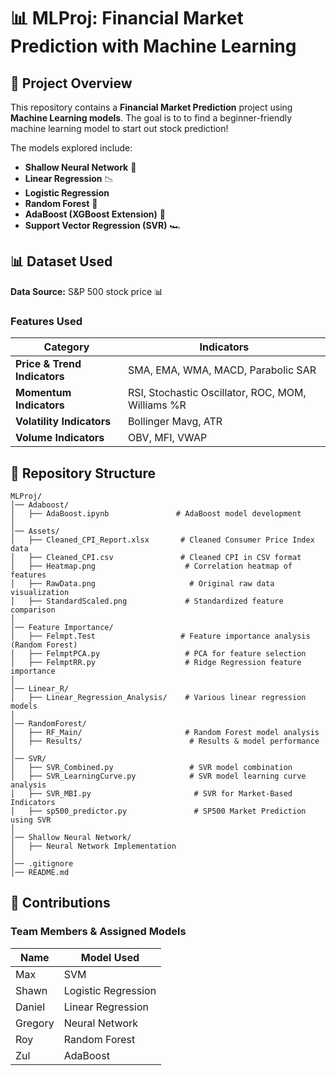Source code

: # 📊 MLProj: Financial Market Prediction with Machine Learning

## 📌 Project Overview
This repository contains a **Financial Market Prediction** project using **Machine Learning models**. The goal is to to find a beginner-friendly machine learning model to start out stock prediction!


The models explored include:
- **Shallow Neural Network** 🧠
- **Linear Regression** 📉
- **Logistic Regression**
- **Random Forest** 🌲
- **AdaBoost (XGBoost Extension)** 🚀
- **Support Vector Regression (SVR)** 🏎️
## 📊 Dataset Used
**Data Source:** S&P 500 stock price 📊

### Features Used
| Category | Indicators |
|----------|------------------------------------------------|
| **Price & Trend Indicators** | SMA, EMA, WMA, MACD, Parabolic SAR |
| **Momentum Indicators** | RSI, Stochastic Oscillator, ROC, MOM, Williams %R |
| **Volatility Indicators** | Bollinger Mavg, ATR |
| **Volume Indicators** | OBV, MFI, VWAP |

## 📂 Repository Structure
```
MLProj/
│── Adaboost/
│   ├── AdaBoost.ipynb               # AdaBoost model development
│
│── Assets/
│   ├── Cleaned_CPI_Report.xlsx       # Cleaned Consumer Price Index data
│   ├── Cleaned_CPI.csv               # Cleaned CPI in CSV format
│   ├── Heatmap.png                    # Correlation heatmap of features
│   ├── RawData.png                     # Original raw data visualization
│   ├── StandardScaled.png             # Standardized feature comparison
│
│── Feature Importance/
│   ├── Felmpt.Test                   # Feature importance analysis (Random Forest)
│   ├── FelmptPCA.py                   # PCA for feature selection
│   ├── FelmptRR.py                    # Ridge Regression feature importance
│
│── Linear_R/
│   ├── Linear_Regression_Analysis/    # Various linear regression models
│
│── RandomForest/
│   ├── RF_Main/                       # Random Forest model analysis
│   ├── Results/                        # Results & model performance
│
│── SVR/
│   ├── SVR_Combined.py                 # SVR model combination
│   ├── SVR_LearningCurve.py            # SVR model learning curve analysis
│   ├── SVR_MBI.py                       # SVR for Market-Based Indicators
│   ├── sp500_predictor.py               # SP500 Market Prediction using SVR
│
│── Shallow Neural Network/
│   ├── Neural Network Implementation
│
│── .gitignore
│── README.md
```



## 🤝 Contributions
### Team Members & Assigned Models
| Name     | Model Used            |
|----------|----------------------|
| Max      | SVM                  |
| Shawn    | Logistic Regression  |
| Daniel   | Linear Regression    |
| Gregory  | Neural Network       |
| Roy      | Random Forest        |
| Zul      | AdaBoost             |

* * *

▸ **How to complete this task**
Without any picture, return exactly the lines of the records above from the first through the line that contains "Mavg, ATR |".

▸ **Exercise output**
Source code

: # 📊 MLProj: Financial Market Prediction with Machine Learning

## 📌 Project Overview
This repository contains a **Financial Market Prediction** project using **Machine Learning models**. The goal is to to find a beginner-friendly machine learning model to start out stock prediction!


The models explored include:
- **Shallow Neural Network** 🧠
- **Linear Regression** 📉
- **Logistic Regression**
- **Random Forest** 🌲
- **AdaBoost (XGBoost Extension)** 🚀
- **Support Vector Regression (SVR)** 🏎️
## 📊 Dataset Used
**Data Source:** S&P 500 stock price 📊

### Features Used
| Category | Indicators |
|----------|------------------------------------------------|
| **Price & Trend Indicators** | SMA, EMA, WMA, MACD, Parabolic SAR |
| **Momentum Indicators** | RSI, Stochastic Oscillator, ROC, MOM, Williams %R |
| **Volatility Indicators** | Bollinger Mavg, ATR |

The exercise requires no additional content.